The Hoboken City Council was expected to consider allowing residents’ third quarter tax bill to show a five percent tax increase last week, but that resolution ended up being tabled until next month.

7 COMMENTS

  1. The levy is up about $5 million and state aid is down $850,000 so blaming the increase on loss of state aid is complete BS. This is just a giant cash grab by the tax and spend teachers union loving lefties who control the school board using the Chinese communist coronavirus as a convenient excuse.

    • Read more about Chinese communism every day at Hoboken Horse where it’s always 1982 and Reagan is always president!

    • I don’t think the increased number of enrolled students is coming from the families of the HHA. And the increase in enrollment in the past several years has not been from those families when you analyze the numbers.

  2. As long as Ravi Bhalla continues to pander to the big developers who happen to fund his campaigns, more over development will take place and more teachers will have to be hired.
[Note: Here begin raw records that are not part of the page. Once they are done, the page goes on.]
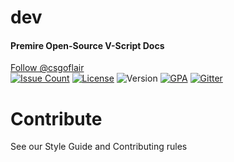 # dev
#### Premire Open-Source V-Script Docs

<a href="https://twitter.com/csgoflair" class="twitter-follow-button" data-show-count="false">Follow @csgoflair</a><script async src="//platform.twitter.com/widgets.js" charset="utf-8"></script>
<br>
[![Issue Count](https://codeclimate.com/github/CSGOFlair/dev/badges/issue_count.svg)](https://codeclimate.com/github/CSGOFlair/dev)
[![License](https://img.shields.io/badge/License-GPL--4.0-blue.svg?style=flat-square)](https://www.gnu.org/licenses/gpl-3.0.txt)
![Version](https://img.shields.io/badge/Version-0.1%20Beta-yellow.svg?style=flat-square)
[![GPA](https://img.shields.io/badge/GPA-3.5-yellowgreen.svg?style=flat-square)](https://codeclimate.com/github/CSGOFlair/dev)
[![Gitter](https://img.shields.io/badge/Chat%20on%20Gitter-Join-00ffe9.svg?style=flat-square)](https://gitter.im/CSGOFlair/Lobby?utm_source=share-link&utm_medium=link&utm_campaign=share-link)

# Contribute
See our Style Guide and Contributing rules
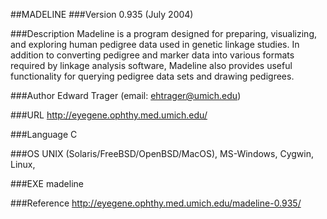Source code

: ##MADELINE
###Version
0.935 (July 2004)

###Description
Madeline is a program designed for preparing, visualizing, and exploring human pedigree data used in genetic linkage studies. In addition to converting pedigree and marker data into various formats required by linkage analysis software, Madeline also provides useful functionality for querying pedigree data sets and drawing pedigrees.

###Author
Edward Trager (email: ehtrager@umich.edu)

###URL
http://eyegene.ophthy.med.umich.edu/

###Language
C

###OS
UNIX (Solaris/FreeBSD/OpenBSD/MacOS), MS-Windows, Cygwin, Linux,

###EXE
madeline

###Reference
http://eyegene.ophthy.med.umich.edu/madeline-0.935/


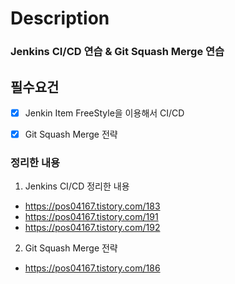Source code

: # Description

### Jenkins CI/CD 연습 & Git Squash Merge 연습

## 필수요건 
- [x] Jenkin Item FreeStyle을 이용해서 CI/CD 
- [x] Git Squash Merge 전략 


### 정리한 내용
1. Jenkins CI/CD 정리한 내용
- https://pos04167.tistory.com/183
- https://pos04167.tistory.com/191
- https://pos04167.tistory.com/192

2. Git Squash Merge 전략 
- https://pos04167.tistory.com/186




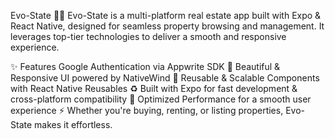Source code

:Evo-State 🏡🚀
Evo-State is a multi-platform real estate app built with Expo & React Native, designed for seamless property browsing and management. It leverages top-tier technologies to deliver a smooth and responsive experience.

✨ Features
Google Authentication via Appwrite SDK 🔐
Beautiful & Responsive UI powered by NativeWind 🎨
Reusable & Scalable Components with React Native Reusables ♻️
Built with Expo for fast development & cross-platform compatibility 🚀
Optimized Performance for a smooth user experience ⚡
Whether you're buying, renting, or listing properties, Evo-State makes it effortless.
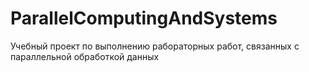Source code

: # ParallelComputingAndSystems
Учебный проект по выполнению рабораторных работ, связанных с параллельной обработкой данных
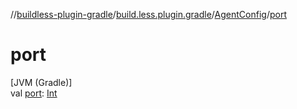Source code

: //[buildless-plugin-gradle](../../../index.md)/[build.less.plugin.gradle](../index.md)/[AgentConfig](index.md)/[port](port.md)

# port

[JVM (Gradle)]\
val [port](port.md): [Int](https://kotlinlang.org/api/latest/jvm/stdlib/kotlin/-int/index.html)

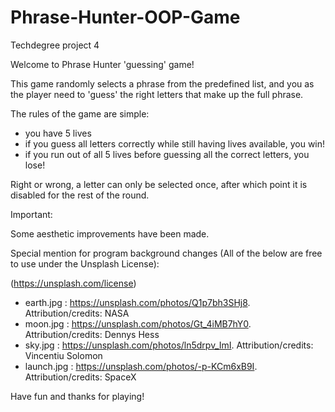 # Phrase-Hunter-OOP-Game
 Techdegree project 4

Welcome to Phrase Hunter 'guessing' game! 

This game randomly selects a phrase from the predefined list, and you as the player need to 'guess' the right letters that make up the full phrase.

The rules of the game are simple:

*   you have 5 lives
*   if you guess all letters correctly while still having lives available, you win!
*   if you run out of all 5 lives before guessing all the correct letters, you lose!

Right or wrong, a letter can only be selected once, after which point it is disabled for the rest of the round.

Important:

Some aesthetic improvements have been made.

Special mention for program background changes (All of the below are free to use under the Unsplash License):

(https://unsplash.com/license)

*   earth.jpg : https://unsplash.com/photos/Q1p7bh3SHj8. Attribution/credits: NASA
*   moon.jpg : https://unsplash.com/photos/Gt_4iMB7hY0. Attribution/credits: Dennys Hess
*   sky.jpg : https://unsplash.com/photos/ln5drpv_ImI. Attribution/credits: Vincentiu Solomon
*   launch.jpg : https://unsplash.com/photos/-p-KCm6xB9I. Attribution/credits: SpaceX

Have fun and thanks for playing!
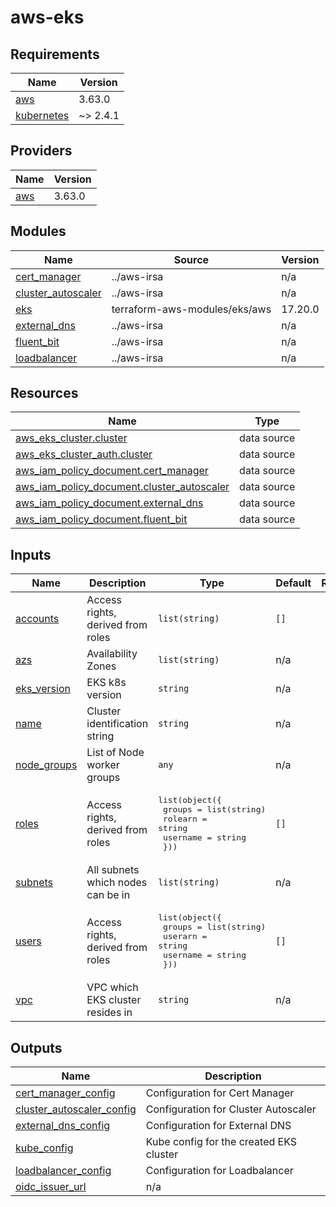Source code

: # aws-eks

<!-- BEGIN_TF_DOCS -->
## Requirements

| Name | Version |
|------|---------|
| <a name="requirement_aws"></a> [aws](#requirement\_aws) | 3.63.0 |
| <a name="requirement_kubernetes"></a> [kubernetes](#requirement\_kubernetes) | ~> 2.4.1 |

## Providers

| Name | Version |
|------|---------|
| <a name="provider_aws"></a> [aws](#provider\_aws) | 3.63.0 |

## Modules

| Name | Source | Version |
|------|--------|---------|
| <a name="module_cert_manager"></a> [cert\_manager](#module\_cert\_manager) | ../aws-irsa | n/a |
| <a name="module_cluster_autoscaler"></a> [cluster\_autoscaler](#module\_cluster\_autoscaler) | ../aws-irsa | n/a |
| <a name="module_eks"></a> [eks](#module\_eks) | terraform-aws-modules/eks/aws | 17.20.0 |
| <a name="module_external_dns"></a> [external\_dns](#module\_external\_dns) | ../aws-irsa | n/a |
| <a name="module_fluent_bit"></a> [fluent\_bit](#module\_fluent\_bit) | ../aws-irsa | n/a |
| <a name="module_loadbalancer"></a> [loadbalancer](#module\_loadbalancer) | ../aws-irsa | n/a |

## Resources

| Name | Type |
|------|------|
| [aws_eks_cluster.cluster](https://registry.terraform.io/providers/hashicorp/aws/3.63.0/docs/data-sources/eks_cluster) | data source |
| [aws_eks_cluster_auth.cluster](https://registry.terraform.io/providers/hashicorp/aws/3.63.0/docs/data-sources/eks_cluster_auth) | data source |
| [aws_iam_policy_document.cert_manager](https://registry.terraform.io/providers/hashicorp/aws/3.63.0/docs/data-sources/iam_policy_document) | data source |
| [aws_iam_policy_document.cluster_autoscaler](https://registry.terraform.io/providers/hashicorp/aws/3.63.0/docs/data-sources/iam_policy_document) | data source |
| [aws_iam_policy_document.external_dns](https://registry.terraform.io/providers/hashicorp/aws/3.63.0/docs/data-sources/iam_policy_document) | data source |
| [aws_iam_policy_document.fluent_bit](https://registry.terraform.io/providers/hashicorp/aws/3.63.0/docs/data-sources/iam_policy_document) | data source |

## Inputs

| Name | Description | Type | Default | Required |
|------|-------------|------|---------|:--------:|
| <a name="input_accounts"></a> [accounts](#input\_accounts) | Access rights, derived from roles | `list(string)` | `[]` | no |
| <a name="input_azs"></a> [azs](#input\_azs) | Availability Zones | `list(string)` | n/a | yes |
| <a name="input_eks_version"></a> [eks\_version](#input\_eks\_version) | EKS k8s version | `string` | n/a | yes |
| <a name="input_name"></a> [name](#input\_name) | Cluster identification string | `string` | n/a | yes |
| <a name="input_node_groups"></a> [node\_groups](#input\_node\_groups) | List of Node worker groups | `any` | n/a | yes |
| <a name="input_roles"></a> [roles](#input\_roles) | Access rights, derived from roles | <pre>list(object({<br>    groups   = list(string)<br>    rolearn  = string<br>    username = string<br>  }))</pre> | `[]` | no |
| <a name="input_subnets"></a> [subnets](#input\_subnets) | All subnets which nodes can be in | `list(string)` | n/a | yes |
| <a name="input_users"></a> [users](#input\_users) | Access rights, derived from roles | <pre>list(object({<br>    groups   = list(string)<br>    userarn  = string<br>    username = string<br>  }))</pre> | `[]` | no |
| <a name="input_vpc"></a> [vpc](#input\_vpc) | VPC which EKS cluster resides in | `string` | n/a | yes |

## Outputs

| Name | Description |
|------|-------------|
| <a name="output_cert_manager_config"></a> [cert\_manager\_config](#output\_cert\_manager\_config) | Configuration for Cert Manager |
| <a name="output_cluster_autoscaler_config"></a> [cluster\_autoscaler\_config](#output\_cluster\_autoscaler\_config) | Configuration for Cluster Autoscaler |
| <a name="output_external_dns_config"></a> [external\_dns\_config](#output\_external\_dns\_config) | Configuration for External DNS |
| <a name="output_kube_config"></a> [kube\_config](#output\_kube\_config) | Kube config for the created EKS cluster |
| <a name="output_loadbalancer_config"></a> [loadbalancer\_config](#output\_loadbalancer\_config) | Configuration for Loadbalancer |
| <a name="output_oidc_issuer_url"></a> [oidc\_issuer\_url](#output\_oidc\_issuer\_url) | n/a |
<!-- END_TF_DOCS -->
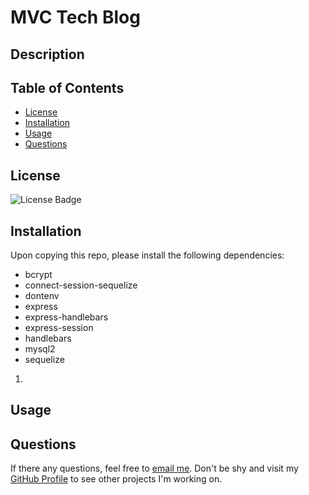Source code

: # MVC Tech Blog

## Description


## Table of Contents
- [License](#license)
- [Installation](#installation)
- [Usage](#usage)
- [Questions](#questions)

## License
![License Badge](https://img.shields.io/static/v1?label=license&message=None&color=blue)

## Installation
Upon copying this repo, please install the following dependencies:
- bcrypt
- connect-session-sequelize
- dontenv
- express
- express-handlebars
- express-session
- handlebars
- mysql2
- sequelize

1. 
    
## Usage


## Questions
If there any questions, feel free to [email me](mailto:dejesusf@uw.edu). Don't be shy and visit my [GitHub Profile](https://github.com/dejesusf) to see other projects I'm working on.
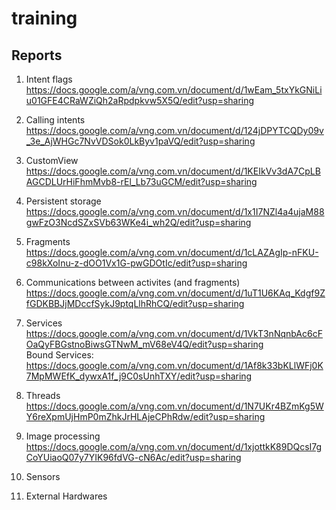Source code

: # training

## Reports

1. Intent flags
https://docs.google.com/a/vng.com.vn/document/d/1wEam_5txYkGNiLiu01GFE4CRaWZiQh2aRpdpkvw5X5Q/edit?usp=sharing

2. Calling intents
https://docs.google.com/a/vng.com.vn/document/d/124jDPYTCQDy09v_3e_AjWHGc7NvVDSok0LkByv1paVQ/edit?usp=sharing

3. CustomView  
https://docs.google.com/a/vng.com.vn/document/d/1KEIkVv3dA7CpLBAGCDLUrHiFhmMvb8-rEl_Lb73uGCM/edit?usp=sharing

4. Persistent storage
https://docs.google.com/a/vng.com.vn/document/d/1x1I7NZl4a4ujaM88gwFzO3NcdSZxSVb63WKe4i_wh2Q/edit?usp=sharing

5. Fragments  
https://docs.google.com/a/vng.com.vn/document/d/1cLAZAgIp-nFKU-c98kXoInu-z-dOO1Vx1G-pwGDOtIc/edit?usp=sharing

6. Communications between activites (and fragments)
https://docs.google.com/a/vng.com.vn/document/d/1uT1U6KAq_Kdgf9ZfGDKBBJjMDccfSykJ9ptqLlhRhCQ/edit?usp=sharing

7. Services
https://docs.google.com/a/vng.com.vn/document/d/1VkT3nNqnbAc6cFOaQyFBGstnoBiwsGTNwM_mV68eV4Q/edit?usp=sharing  
Bound Services: https://docs.google.com/a/vng.com.vn/document/d/1Af8k33bKLlWFj0K7MpMWEfK_dywxA1f_j9C0sUnhTXY/edit?usp=sharing

8. Threads
https://docs.google.com/a/vng.com.vn/document/d/1N7UKr4BZmKg5WY6reXpmUjHmP0mZhkJrHLAjeCPhRdw/edit?usp=sharing

9. Image processing  
https://docs.google.com/a/vng.com.vn/document/d/1xjottkK89DQcsI7gCoYUiaoQ07y7YIK96fdVG-cN6Ac/edit?usp=sharing

10. Sensors

11. External Hardwares
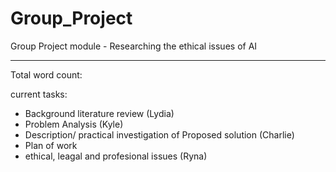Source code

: # Group_Project
Group Project module - Researching the ethical issues of AI

-------------------------------------------

Total word count:

current tasks:
- Background literature review (Lydia)
- Problem Analysis (Kyle)
- Description/ practical investigation of Proposed solution (Charlie)
- Plan of work
- ethical, leagal and profesional issues (Ryna)
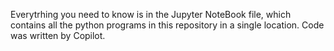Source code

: Everytrhing you need to know is in the Jupyter NoteBook file, which contains all the python programs in this repository in a single location. Code was written by Copilot.
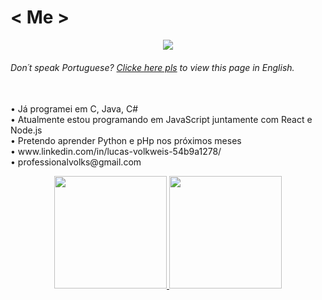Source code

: # < Me >
<p align="center">
<img src="http://img.shields.io/static/v1?label=STATUS&message=EM%20DESENVOLVIMENTO&color=GREEN&style=for-the-badge"/>
<br>
<h6>Don´t speak Portuguese? <a href="https://github.com/lvolks/lvolks/blob/main/README-en.md">Clicke here pls</a> to view this page in English.</h6>
<br>
• Já programei em C, Java, C#
<br>
• Atualmente estou programando em JavaScript juntamente com React e Node.js
<br>
• Pretendo aprender Python e pHp nos próximos meses
<br>
• www.linkedin.com/in/lucas-volkweis-54b9a1278/
<br>
• professionalvolks@gmail.com
</p>

<div align="center">
  <a href="https://github.com/lvolks">
  <img height="180em" src="https://github-readme-stats.vercel.app/api?username=lvolks&show_icons=true&theme=highcontrast&include_all_commits=true&count_private=true&title_color=C8A2C8&text_color=C8A2C8&icon_color=C8A2C8&rank_icon=github"/>
  
  <img height="180em" src="https://github-readme-stats.vercel.app/api/top-langs/?username=lvolks&layout=compact&langs_count=7&theme=highcontrast&title_color=C8A2C8&text_color=C8A2C8&icon_color=C8A2C8"/>
</div>
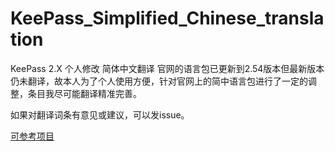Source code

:# KeePass_Simplified_Chinese_translation
KeePass 2.X 个人修改 简体中文翻译
官网的语言包已更新到2.54版本但最新版本仍未翻译，故本人为了个人使用方便，针对官网上的简中语言包进行了一定的调整，条目我尽可能翻译精准完善。

如果对翻译词条有意见或建议，可以发issue。

[可参考项目](https://github.com/terrytw/KeePass_Simplified_Chinese_translation)
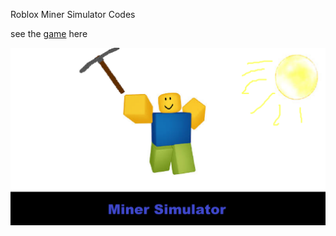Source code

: Roblox Miner Simulator Codes

see the [game](https://web.roblox.com/games/5215213760) here

![Miner Simulator](MinerSimulator.jpg)
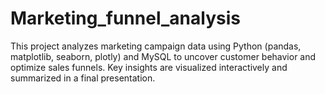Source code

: # Marketing_funnel_analysis
This project analyzes marketing campaign data using Python (pandas, matplotlib, seaborn, plotly) and MySQL to uncover customer behavior and optimize sales funnels. Key insights are visualized interactively and summarized in a final presentation.
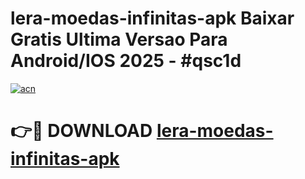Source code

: # lera-moedas-infinitas-apk Baixar Gratis Ultima Versao Para Android/IOS 2025 - #qsc1d

[![acn](https://github.com/user-attachments/assets/0f9c940e-d8b0-45ae-aac7-cd30a18b3e1c)](https://app.mediaupload.pro/?title=lera-moedas-infinitas-apk&ref=15F)

# 👉🔴 DOWNLOAD [lera-moedas-infinitas-apk](https://app.mediaupload.pro/?title=lera-moedas-infinitas-apk&ref=15F)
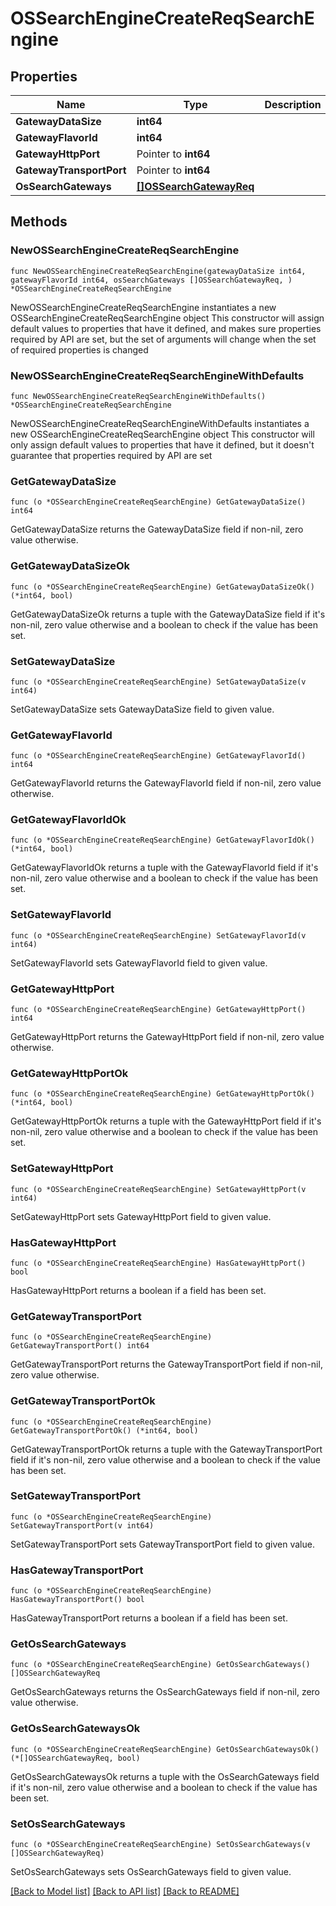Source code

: # OSSearchEngineCreateReqSearchEngine

## Properties

Name | Type | Description | Notes
------------ | ------------- | ------------- | -------------
**GatewayDataSize** | **int64** |  | 
**GatewayFlavorId** | **int64** |  | 
**GatewayHttpPort** | Pointer to **int64** |  | [optional] 
**GatewayTransportPort** | Pointer to **int64** |  | [optional] 
**OsSearchGateways** | [**[]OSSearchGatewayReq**](OSSearchGatewayReq.md) |  | 

## Methods

### NewOSSearchEngineCreateReqSearchEngine

`func NewOSSearchEngineCreateReqSearchEngine(gatewayDataSize int64, gatewayFlavorId int64, osSearchGateways []OSSearchGatewayReq, ) *OSSearchEngineCreateReqSearchEngine`

NewOSSearchEngineCreateReqSearchEngine instantiates a new OSSearchEngineCreateReqSearchEngine object
This constructor will assign default values to properties that have it defined,
and makes sure properties required by API are set, but the set of arguments
will change when the set of required properties is changed

### NewOSSearchEngineCreateReqSearchEngineWithDefaults

`func NewOSSearchEngineCreateReqSearchEngineWithDefaults() *OSSearchEngineCreateReqSearchEngine`

NewOSSearchEngineCreateReqSearchEngineWithDefaults instantiates a new OSSearchEngineCreateReqSearchEngine object
This constructor will only assign default values to properties that have it defined,
but it doesn't guarantee that properties required by API are set

### GetGatewayDataSize

`func (o *OSSearchEngineCreateReqSearchEngine) GetGatewayDataSize() int64`

GetGatewayDataSize returns the GatewayDataSize field if non-nil, zero value otherwise.

### GetGatewayDataSizeOk

`func (o *OSSearchEngineCreateReqSearchEngine) GetGatewayDataSizeOk() (*int64, bool)`

GetGatewayDataSizeOk returns a tuple with the GatewayDataSize field if it's non-nil, zero value otherwise
and a boolean to check if the value has been set.

### SetGatewayDataSize

`func (o *OSSearchEngineCreateReqSearchEngine) SetGatewayDataSize(v int64)`

SetGatewayDataSize sets GatewayDataSize field to given value.


### GetGatewayFlavorId

`func (o *OSSearchEngineCreateReqSearchEngine) GetGatewayFlavorId() int64`

GetGatewayFlavorId returns the GatewayFlavorId field if non-nil, zero value otherwise.

### GetGatewayFlavorIdOk

`func (o *OSSearchEngineCreateReqSearchEngine) GetGatewayFlavorIdOk() (*int64, bool)`

GetGatewayFlavorIdOk returns a tuple with the GatewayFlavorId field if it's non-nil, zero value otherwise
and a boolean to check if the value has been set.

### SetGatewayFlavorId

`func (o *OSSearchEngineCreateReqSearchEngine) SetGatewayFlavorId(v int64)`

SetGatewayFlavorId sets GatewayFlavorId field to given value.


### GetGatewayHttpPort

`func (o *OSSearchEngineCreateReqSearchEngine) GetGatewayHttpPort() int64`

GetGatewayHttpPort returns the GatewayHttpPort field if non-nil, zero value otherwise.

### GetGatewayHttpPortOk

`func (o *OSSearchEngineCreateReqSearchEngine) GetGatewayHttpPortOk() (*int64, bool)`

GetGatewayHttpPortOk returns a tuple with the GatewayHttpPort field if it's non-nil, zero value otherwise
and a boolean to check if the value has been set.

### SetGatewayHttpPort

`func (o *OSSearchEngineCreateReqSearchEngine) SetGatewayHttpPort(v int64)`

SetGatewayHttpPort sets GatewayHttpPort field to given value.

### HasGatewayHttpPort

`func (o *OSSearchEngineCreateReqSearchEngine) HasGatewayHttpPort() bool`

HasGatewayHttpPort returns a boolean if a field has been set.

### GetGatewayTransportPort

`func (o *OSSearchEngineCreateReqSearchEngine) GetGatewayTransportPort() int64`

GetGatewayTransportPort returns the GatewayTransportPort field if non-nil, zero value otherwise.

### GetGatewayTransportPortOk

`func (o *OSSearchEngineCreateReqSearchEngine) GetGatewayTransportPortOk() (*int64, bool)`

GetGatewayTransportPortOk returns a tuple with the GatewayTransportPort field if it's non-nil, zero value otherwise
and a boolean to check if the value has been set.

### SetGatewayTransportPort

`func (o *OSSearchEngineCreateReqSearchEngine) SetGatewayTransportPort(v int64)`

SetGatewayTransportPort sets GatewayTransportPort field to given value.

### HasGatewayTransportPort

`func (o *OSSearchEngineCreateReqSearchEngine) HasGatewayTransportPort() bool`

HasGatewayTransportPort returns a boolean if a field has been set.

### GetOsSearchGateways

`func (o *OSSearchEngineCreateReqSearchEngine) GetOsSearchGateways() []OSSearchGatewayReq`

GetOsSearchGateways returns the OsSearchGateways field if non-nil, zero value otherwise.

### GetOsSearchGatewaysOk

`func (o *OSSearchEngineCreateReqSearchEngine) GetOsSearchGatewaysOk() (*[]OSSearchGatewayReq, bool)`

GetOsSearchGatewaysOk returns a tuple with the OsSearchGateways field if it's non-nil, zero value otherwise
and a boolean to check if the value has been set.

### SetOsSearchGateways

`func (o *OSSearchEngineCreateReqSearchEngine) SetOsSearchGateways(v []OSSearchGatewayReq)`

SetOsSearchGateways sets OsSearchGateways field to given value.



[[Back to Model list]](../README.md#documentation-for-models) [[Back to API list]](../README.md#documentation-for-api-endpoints) [[Back to README]](../README.md)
He will continue to give tax abatements that exclude taxes to pay for schools and force the small homeowners to carry the costs caused by massive buildings that send kids to schools but pay no school taxes. Thank Ravi for your tax bills and thank his Planning and Zoning Boards for rubber stamping his massive over development.

  3. How much of the budget is earmarked for charter schools? Why does a Mile Square city need THREE charter schools?

    Maybe THREE charters is a luxury Hoboken can no longer afford.

    • Attacking charter schools wasn’t a smart strategy back in the day and it’s even dumber now.

      The article says that the bulk of the tax increase – almost $4 million is due to increased enrollment. Unless that increase is in the charters, which is impossible since their enrollment is capped by law, this tax increase has zero to do with charters.

      It certainly would be interesting to know for planning purposes in what grades the increased enrollment is expected and whether those projections will result in a reduction in the school choice program that imports students from out of town, mostly from JC, funded by revenue provided by the State.

      Does anyone know if that info is publicly available anywhere?